The principal-agent problem does not just affect class action plaintiffs' attorneys enriching themselves at the expense of their putative clients. I see it far too often in the case of class action defense attorneys beholden to the billable hour at the expense of their clients. I've had securities defense attorneys admit to me sotto voce that they don't want to see securities law reformed, because they're making money off the status quo. If I were a defense client, I'd worry about attorneys like that; they might prefer to lose their 12(b)(6) motion in the hopes of churning some billable hours in discovery disputes. In a notorious example, attorneys from defense firms lobbied the ABA to release a statement opposing preemption—something that would hurt their clients, though would certainly increase the demand for lawyers' services. (I once had a lunch date with a pharmaceutical defense attorney who made a disparaging comment to me about "you people" believing in federal preemption. That second-person-plural mystified me: she was making a lot more money arguing in favor of preemption in court on behalf of her clients than I was making writing about preemption on public-policy grounds. If one's that offended by preemption, one should go work for a plaintiffs' firm where one can make more money in the long run: it's stupid to be selling out one's principles for less than one's opportunity cost of adhering to them.)

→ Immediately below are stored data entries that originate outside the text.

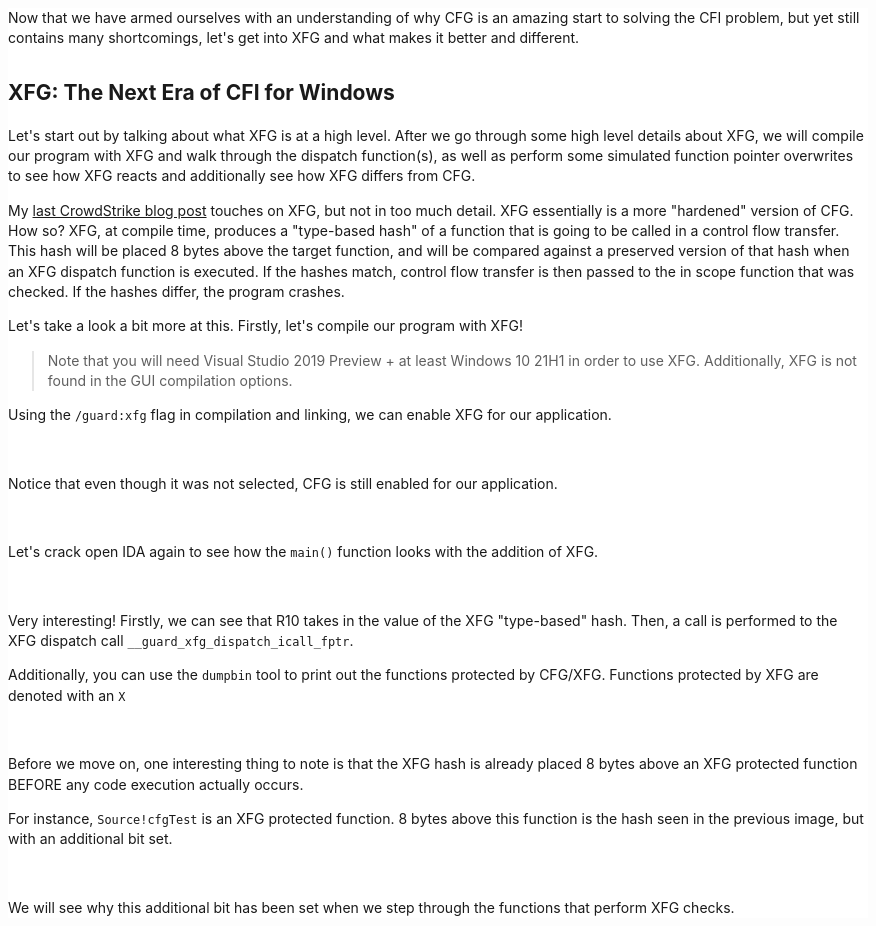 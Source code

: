Now that we have armed ourselves with an understanding of why CFG is an amazing start to solving the CFI problem, but yet still contains many shortcomings, let's get into XFG and what makes it better and different.

XFG: The Next Era of CFI for Windows
---

Let's start out by talking about what XFG is at a high level. After we go through some high level details about XFG, we will compile our program with XFG and walk through the dispatch function(s), as well as perform some simulated function pointer overwrites to see how XFG reacts and additionally see how XFG differs from CFG. 

My [last CrowdStrike blog post](https://www.crowdstrike.com/blog/state-of-exploit-development-part-2/) touches on XFG, but not in too much detail. XFG essentially is a more "hardened" version of CFG. How so? XFG, at compile time, produces a "type-based hash" of a function that is going to be called in a control flow transfer. This hash will be placed 8 bytes above the target function, and will be compared against a preserved version of that hash when an XFG dispatch function is executed. If the hashes match, control flow transfer is then passed to the in scope function that was checked. If the hashes differ, the program crashes.

Let's take a look a bit more at this. Firstly, let's compile our program with XFG!

> Note that you will need Visual Studio 2019 Preview + at least Windows 10 21H1 in order to use XFG. Additionally, XFG is not found in the GUI compilation options.

Using the `/guard:xfg` flag in compilation and linking, we can enable XFG for our application.

<img src="{{ site.url }}{{ site.baseurl }}/images/XFG27.png" alt="">

Notice that even though it was not selected, CFG is still enabled for our application.

<img src="{{ site.url }}{{ site.baseurl }}/images/XFG28.png" alt="">

Let's crack open IDA again to see how the `main()` function looks with the addition of XFG.

<img src="{{ site.url }}{{ site.baseurl }}/images/XFG29.png" alt="">

Very interesting! Firstly, we can see that R10 takes in the value of the XFG "type-based" hash. Then, a call is performed to the XFG dispatch call `__guard_xfg_dispatch_icall_fptr`. 

Additionally, you can use the `dumpbin` tool to print out the functions protected by CFG/XFG. Functions protected by XFG are denoted with an `X`

<img src="{{ site.url }}{{ site.baseurl }}/images/XFGCHECK.png" alt="">

Before we move on, one interesting thing to note is that the XFG hash is already placed 8 bytes above an XFG protected function BEFORE any code execution actually occurs.

For instance, `Source!cfgTest` is an XFG protected function. 8 bytes above this function is the hash seen in the previous image, but with an additional bit set.

<img src="{{ site.url }}{{ site.baseurl }}/images/XFG30a.png" alt="">

We will see why this additional bit has been set when we step through the functions that perform XFG checks.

I've long felt that general counsels should do more to insist that their outside defense firms are really defense firms that believe in their clients' rights, rather than mercenary law firms that happen to represent defendants because their lawyers don't have the entrepreneurial courage to be contingent-fee plaintiffs' attorneys.  Top-of-the-line plaintiffs' attorneys are the best trial lawyers in the business: they don't get paid if they don't win, but they're the ones with the Gulfstream jets and 5000-person Christmas parties.  If a defendant responds by hiring a coddled Ivy-League defense attorney that's afraid of the inside of a courtroom and goes home at night feeling vaguely guilty that he's working for The Man, that defendant is going to get his head handed to him nine times out of ten.  That sort of ideological accounting is surely more important to the bottom line than the racial-diversity accounting many Fortune 500 companies insist upon in their outside law firms, but it happens far less than it should.

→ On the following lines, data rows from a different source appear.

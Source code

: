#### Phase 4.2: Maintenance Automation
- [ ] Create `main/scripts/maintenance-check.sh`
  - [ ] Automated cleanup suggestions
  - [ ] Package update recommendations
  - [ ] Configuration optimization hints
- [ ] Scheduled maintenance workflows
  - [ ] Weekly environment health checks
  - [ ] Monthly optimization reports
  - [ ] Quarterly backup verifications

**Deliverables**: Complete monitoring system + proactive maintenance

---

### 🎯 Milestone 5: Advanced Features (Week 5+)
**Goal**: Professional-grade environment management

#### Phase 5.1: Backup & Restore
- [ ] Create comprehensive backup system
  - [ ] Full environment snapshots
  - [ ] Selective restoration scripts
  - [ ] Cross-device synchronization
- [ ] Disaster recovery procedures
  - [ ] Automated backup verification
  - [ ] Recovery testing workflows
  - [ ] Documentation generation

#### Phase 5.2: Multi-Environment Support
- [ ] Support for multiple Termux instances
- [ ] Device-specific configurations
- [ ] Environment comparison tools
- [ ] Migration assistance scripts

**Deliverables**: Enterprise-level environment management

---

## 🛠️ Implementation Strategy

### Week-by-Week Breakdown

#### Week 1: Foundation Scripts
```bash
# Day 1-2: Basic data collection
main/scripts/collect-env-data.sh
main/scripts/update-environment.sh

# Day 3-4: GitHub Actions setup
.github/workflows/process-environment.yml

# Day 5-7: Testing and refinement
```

Anyway, in response to CCAF's opening brief in the Nachshin v. AOL case, the settling parties apparently agreed that AOL's defense attorneys would do all the briefing, and the plaintiffs' attorneys would simply free ride off the finished product:
  • AOL response brief.
  • Plaintiffs' response brief.
The plaintiffs couldn't even be bothered to cite their roman numerals in consecutive order.

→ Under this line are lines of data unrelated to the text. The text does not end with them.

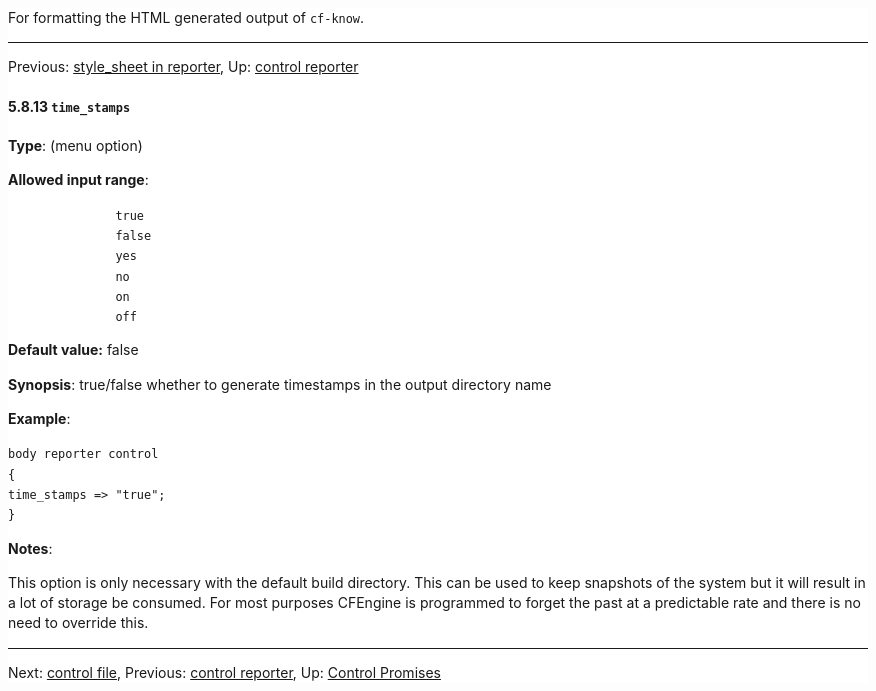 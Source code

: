 For formatting the HTML generated output of `cf-know`.




* * * * *

Previous: [style\_sheet in reporter](/manuals/cf3-Reference#style_005fsheet-in-reporter),
Up: [control reporter](/manuals/cf3-Reference#control-reporter)
#### 5.8.13 `time_stamps`

**Type**: (menu option)

**Allowed input range**:

                   true
                   false
                   yes
                   no
                   on
                   off

**Default value:** false

**Synopsis**: true/false whether to generate timestamps in the
output directory name

**Example**:

    body reporter control
    {
    time_stamps => "true";
    }

**Notes**:

This option is only necessary with the default build directory.
This can be used to keep snapshots of the system but it will result
in a lot of storage be consumed. For most purposes CFEngine is
programmed to forget the past at a predictable rate and there is no
need to override this.




* * * * *

Next: [control file](/manuals/cf3-Reference#control-file),
Previous: [control reporter](/manuals/cf3-Reference#control-reporter),
Up: [Control Promises](/manuals/cf3-Reference#Control-Promises)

For the life of me, I can't imagine why a defense attorney with the best interests of his client in mind wouldn't simply say: "You sued us, you defend the settlement. We're paying you hundreds of thousands of dollars to go away. My client shouldn't have to pay another penny into this case." But that would mean foregoing some fees. And why would a defendant's brief say something as vapid as "Both class actions and legal aid funds facilitate the supply of justice to those who cannot otherwise afford it" (p. 25)?  Trial lawyers, come sue AOL! According to AOL's brief, you're just facilitating the supply of justice when you do! (I was similarly amused that AOL of all parties would snark about the supposed fact that our opening brief would cite "online articles." That was especially ironic given that AOL pays writers to produce online articles for them.) I briefly worked at the same firm as Paul Cappuccio, a hard-nosed lawyer's lawyer who went on to become the general counsel of AOL before he escaped on a life-raft to keep the Time Warner general counsel job.  I cannot begin to imagine a general counsel's office supervised by Cappuccio permitting a brief like this to be filed, but perhaps I'm being naive.

As you can tell for yourself, these were exceedingly weak response briefs that never really engaged with our opening brief's argument against the conflict-of-interest problems in cy pres distribution, so I'm feeling good about our reply brief and about our chances.